Jamaica First Grade Polished cocoa beans 1 kg

€ 12,50

Jamaica First Grade Polished cocoa beans


Jamaica First Grade Polished cocoa beans


2 kg a bag 

We send them in any KG you like 


Jamaica's cocoa history stretches back over 350 years.

The Spaniards introduced early
Mesoamerican cacao to the island. In 1655 the island was taken over by the British, and Jamaica
soon became their main supplier of cacao. The British are credited for having democratized
cacao in Europe by opening chocolate houses and coffee shops were Jamaican cocoa brews
would be served along with coffee, drinks and smokes. From that moment on, cacao was no
longer an exclusive drink for the French and Spanish nobility.
In the 1800’s French refugees fleeing the independence war in Hispaniola brought with them
Creole cacao - strongly believed to be an Amazonian from the island of Martinique. Later on
genetic stocks from Venezuela and Trinidad were introduced to improve the existing ones. The
current stocks are still a mixture of these different varietals.
Cacao is produced in the areas of St. Mary, Clarendon, Hanover and West Kingston, with
fermentation centers located in each parish.
The cacao is collected fresh and is centrally fermented and dried. During drying the beans are
polished to improve their appearance.
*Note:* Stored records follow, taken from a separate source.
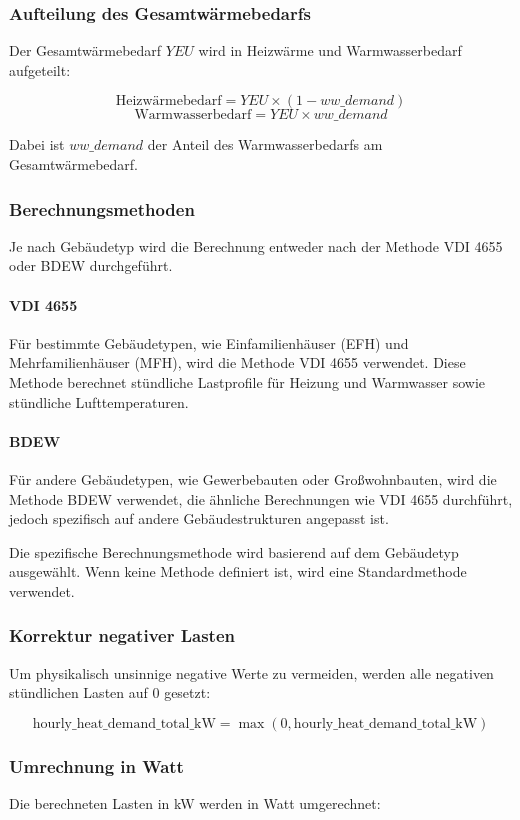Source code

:\documentclass[a4paper,12pt]{article}
\begin{document}
\subsubsection{Aufteilung des Gesamtwärmebedarfs}

Der Gesamtwärmebedarf \( YEU \) wird in Heizwärme und Warmwasserbedarf aufgeteilt:

\[
\text{Heizwärmebedarf} = YEU \times (1 - ww\_demand)
\]
\[
\text{Warmwasserbedarf} = YEU \times ww\_demand
\]

Dabei ist \( ww\_demand \) der Anteil des Warmwasserbedarfs am Gesamtwärmebedarf.

\subsubsection{Berechnungsmethoden}
Je nach Gebäudetyp wird die Berechnung entweder nach der Methode VDI 4655 oder BDEW durchgeführt.

\paragraph{VDI 4655}
Für bestimmte Gebäudetypen, wie Einfamilienhäuser (EFH) und Mehrfamilienhäuser (MFH), wird die Methode VDI 4655 verwendet. Diese Methode berechnet stündliche Lastprofile für Heizung und Warmwasser sowie stündliche Lufttemperaturen.

\paragraph{BDEW}
Für andere Gebäudetypen, wie Gewerbebauten oder Großwohnbauten, wird die Methode BDEW verwendet, die ähnliche Berechnungen wie VDI 4655 durchführt, jedoch spezifisch auf andere Gebäudestrukturen angepasst ist.

Die spezifische Berechnungsmethode wird basierend auf dem Gebäudetyp ausgewählt. Wenn keine Methode definiert ist, wird eine Standardmethode verwendet.

\subsubsection{Korrektur negativer Lasten}
Um physikalisch unsinnige negative Werte zu vermeiden, werden alle negativen stündlichen Lasten auf 0 gesetzt:

\[
\text{hourly\_heat\_demand\_total\_kW} = \max(0, \text{hourly\_heat\_demand\_total\_kW})
\]

\subsubsection{Umrechnung in Watt}
Die berechneten Lasten in kW werden in Watt umgerechnet:
\end{document}
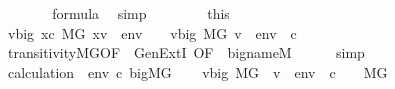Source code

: \begin{isabellebody}
\ {\isacartoucheopen}{\isasymphi}{\isasymin}{\isacharunderscore}{\kern0pt}{\isacartoucheclose}\isanewline
\ \ \ \ \isamarkupfalse%
\ {\isachardoublequoteopen}{\isacharquery}{\kern0pt}{\isasympsi}{\isasymin}formula{\isachardoublequoteclose}\ \isamarkupfalse%
\ simp\isanewline
\ \ \isamarkupfalse%
\isanewline
\ \ \isamarkupfalse%
\ \isamarkupfalse%
\ this\isanewline
\ \ \isamarkupfalse%
\ {\isachardoublequoteopen}{\isacharbraceleft}{\kern0pt}v{\isasymin}{\isacharquery}{\kern0pt}big{\isachardot}{\kern0pt}\ {\isasymexists}x{\isasymin}c{\isachardot}{\kern0pt}\ M{\isacharbrackleft}{\kern0pt}G{\isacharbrackright}{\kern0pt}{\isacharcomma}{\kern0pt}\ {\isacharbrackleft}{\kern0pt}x{\isacharcomma}{\kern0pt}v{\isacharbrackright}{\kern0pt}\ {\isacharat}{\kern0pt}\ env\ {\isasymTurnstile}\ {\isasymphi}{\isacharbraceright}{\kern0pt}\ {\isacharequal}{\kern0pt}\ {\isacharbraceleft}{\kern0pt}v{\isasymin}{\isacharquery}{\kern0pt}big{\isachardot}{\kern0pt}\ M{\isacharbrackleft}{\kern0pt}G{\isacharbrackright}{\kern0pt}{\isacharcomma}{\kern0pt}\ {\isacharbrackleft}{\kern0pt}v{\isacharbrackright}{\kern0pt}\ {\isacharat}{\kern0pt}\ env\ {\isacharat}{\kern0pt}\ {\isacharbrackleft}{\kern0pt}c{\isacharbrackright}{\kern0pt}\ {\isasymTurnstile}\ \ {\isacharquery}{\kern0pt}{\isasympsi}{\isacharbraceright}{\kern0pt}{\isachardoublequoteclose}\isanewline
\ \ \ \ \isamarkupfalse%
\ transitivity{\isacharunderscore}{\kern0pt}MG{\isacharbrackleft}{\kern0pt}OF\ {\isacharunderscore}{\kern0pt}\ GenExtI{\isacharcomma}{\kern0pt}\ OF\ {\isacharunderscore}{\kern0pt}\ {\isacartoucheopen}{\isacharquery}{\kern0pt}big{\isacharunderscore}{\kern0pt}name{\isasymin}M{\isacartoucheclose}{\isacharbrackright}{\kern0pt}\isanewline
\ \ \ \ \isamarkupfalse%
\ simp\isanewline
\ \ \isamarkupfalse%
\ \isamarkupfalse%
\ calculation\ \ {\isacartoucheopen}env{\isasymin}{\isacharunderscore}{\kern0pt}{\isacartoucheclose}\ {\isacartoucheopen}c{\isasymin}{\isacharunderscore}{\kern0pt}{\isacartoucheclose}\ {\isacartoucheopen}{\isacharquery}{\kern0pt}big{\isasymin}M{\isacharbrackleft}{\kern0pt}G{\isacharbrackright}{\kern0pt}{\isacartoucheclose}\isanewline
\ \ \isamarkupfalse%
\ {\isachardoublequoteopen}{\isacharbraceleft}{\kern0pt}v{\isasymin}{\isacharquery}{\kern0pt}big{\isachardot}{\kern0pt}\ M{\isacharbrackleft}{\kern0pt}G{\isacharbrackright}{\kern0pt}\ {\isacharcomma}{\kern0pt}\ {\isacharbrackleft}{\kern0pt}v{\isacharbrackright}{\kern0pt}\ {\isacharat}{\kern0pt}\ env\ {\isacharat}{\kern0pt}\ {\isacharbrackleft}{\kern0pt}c{\isacharbrackright}{\kern0pt}\ {\isasymTurnstile}\ {\isacharquery}{\kern0pt}{\isasympsi}{\isacharbraceright}{\kern0pt}\ {\isasymin}\ M{\isacharbrackleft}{\kern0pt}G{\isacharbrackright}{\kern0pt}{\isachardoublequoteclose}\isanewline

\end{isabellebody}
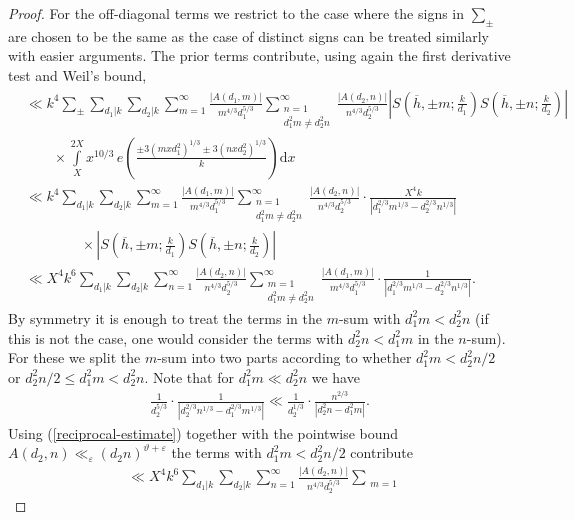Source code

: \documentclass[a4paper,10pt,twoside]{amsart}
\theoremstyle{definition}
\numberwithin{equation}{section}
\renewcommand\:{\colon}
\begin{document}
\begin{proof}
For the off-diagonal terms we restrict to the case where the signs in $\sum_\pm$ are chosen to be the same as the case of distinct signs can be treated similarly with easier arguments. The prior terms contribute, using again the first derivative test and Weil's bound,
\begin{align*}
&\ll k^4\sum_\pm\sum_{d_1|k}\sum_{d_2|k}\sum_{m=1}^\infty\frac{\left|A(d_1,m)\right|}{m^{4/3}d_1^{5/3}}\sum_{\substack{n=1\\
d_1^2m\neq d_2^2n}}^\infty\frac{\left|A(d_2,n)\right|}{n^{4/3}d_2^{5/3}}\left|S\left(\overline h,\pm m;\frac k{d_1}\right)S\left(\overline h,\pm n;\frac k{d_2}\right)\right|\\
&\qquad\times\int\limits_X^{2X}x^{10/3}\,e\left(\frac{\pm 3(mx d_1^2)^{1/3}\pm 3(nxd_2^2)^{1/3}}k\right)\mathrm dx\\
&\ll k^4\sum_{d_1|k}\sum_{d_2|k}\sum_{m=1}^\infty\frac{\left|A(d_1,m)\right|}{m^{4/3}d_1^{5/3}}\sum_{\substack{n=1\\
d_1^2m\neq d_2^2n}}^\infty\frac{\left|A(d_2,n)\right|}{n^{4/3}d_2^{5/3}}\cdot\frac{X^{4}k}{\left|d_1^{2/3}m^{1/3}-d_2^{2/3}n^{1/3}\right|}\\
&\qquad\qquad\times\left|S\left(\overline h,\pm m;\frac k{d_1}\right)S\left(\overline h,\pm n;\frac k{d_2}\right)\right|\\
&\ll X^{4}k^6\sum_{d_1|k}\sum_{d_2|k}\sum_{n=1}^\infty\frac{\left|A(d_2,n)\right|}{n^{4/3}d_2^{5/3}}\sum_{\substack{m=1\\
d_1^2m\neq d_2^2n}}^\infty\frac{\left|A(d_1,m)\right|}{m^{4/3}d_1^{5/3}}\cdot\frac{1}{\left|d_1^{2/3}m^{1/3}-d_2^{2/3}n^{1/3}\right|}.
\end{align*}
By symmetry it is enough to treat the terms in the $m$-sum with $d_1^2m<d_2^2n$ (if this is not the case, one would consider the terms with $d_2^2n<d_1^2m$ in the $n$-sum). For these we split the $m$-sum into two parts according to whether $d_1^2m<d_2^2n/2$ or $d_2^2n/2\leq d_1^2m<d_2^2n$. Note that for $d_1^2m\ll d_2^2n$ we have 
\begin{align}\label{reciprocal-estimate}
\frac1{d_2^{5/3}}\cdot\frac1{|d_2^{2/3}n^{1/3}-d_1^{2/3}m^{1/3}|}\ll\frac1{d_2^{1/3}}\cdot\frac{n^{2/3}}{|d_2^2n-d_1^2m|}.
\end{align}
Using (\ref{reciprocal-estimate}) together with the pointwise bound $A(d_2,n)\ll_\varepsilon (d_2n)^{\vartheta+\varepsilon}$ the terms with $d_1^2m<d_2^2n/2$ contribute
\begin{align*}
&\ll X^{4}k^6\sum_{d_1|k}\sum_{d_2|k}\sum_{n=1}^\infty\frac{\left|A(d_2,n)\right|}{n^{4/3}d_2^{5/3}}\sum_{\substack{m=1\\
}}
\end{align*}
\end{proof}
\end{document}
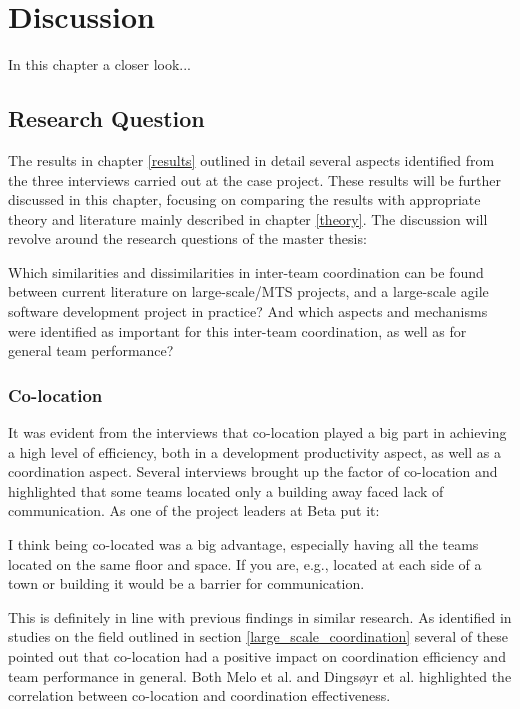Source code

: \chapter{Discussion}
\label{disc}

\minitoc

In this chapter a closer look...
\newpage

\section{Research Question}

The results in chapter \ref{results} outlined in detail several aspects identified from the three interviews carried out at the case project. These results will be further discussed in this chapter, focusing on comparing the results with appropriate theory and literature mainly described in chapter \ref{theory}. The discussion will revolve around the research questions of the master thesis:

\begin{fancyquotes}
Which similarities and dissimilarities in inter-team coordination can be found between current literature on large-scale/MTS projects, and a large-scale agile software development project in practice? And which aspects and mechanisms were identified as important for this inter-team coordination, as well as for general team performance?
\end{fancyquotes}

\subsection{Co-location}

It was evident from the interviews that co-location played a big part in achieving a high level of efficiency, both in a development productivity aspect, as well as a coordination aspect. Several interviews brought up the factor of co-location and highlighted that some teams located only a building away faced lack of communication. As one of the project leaders at Beta put it:

\begin{fancyquotes}
I think being co-located was a big advantage, especially having all the teams located on the same floor and space. If you are, e.g., located at each side of a town or building it would be a barrier for communication.
\end{fancyquotes}

This is definitely in line with previous findings in similar research. As identified in studies on the field outlined in section \ref{large_scale_coordination} several of these pointed out that co-location had a positive impact on coordination efficiency and team performance in general. Both Melo et al. \cite{Melo2013} and Dingsøyr et al. \cite{Dingsoyr2013c} highlighted the correlation between co-location and coordination effectiveness.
The beans are polished at a stage where they are hard
but not brittle, in a rotary type dryer or a special polishing machine similar to a grain mixer.
Polishing improves external appearance of the beans and it is suggested that polishing protects
the beans from fungal infestation during storage.

Medium body with medium bitterness and light acidity with notes of wood, carob, and coffee.


107 cocoa beans weigh 100 gr.
Slaty cocoa beans max. 5% by count
Defective cocoa beans max. 5% by count


The cocoa beans are packed in 70 kg nett hessian bags.
Cocoa beans are best stored in a cool and dry warehouse, protected from direct sunlight.
Shelf life under proper storage conditions is at least 5 years.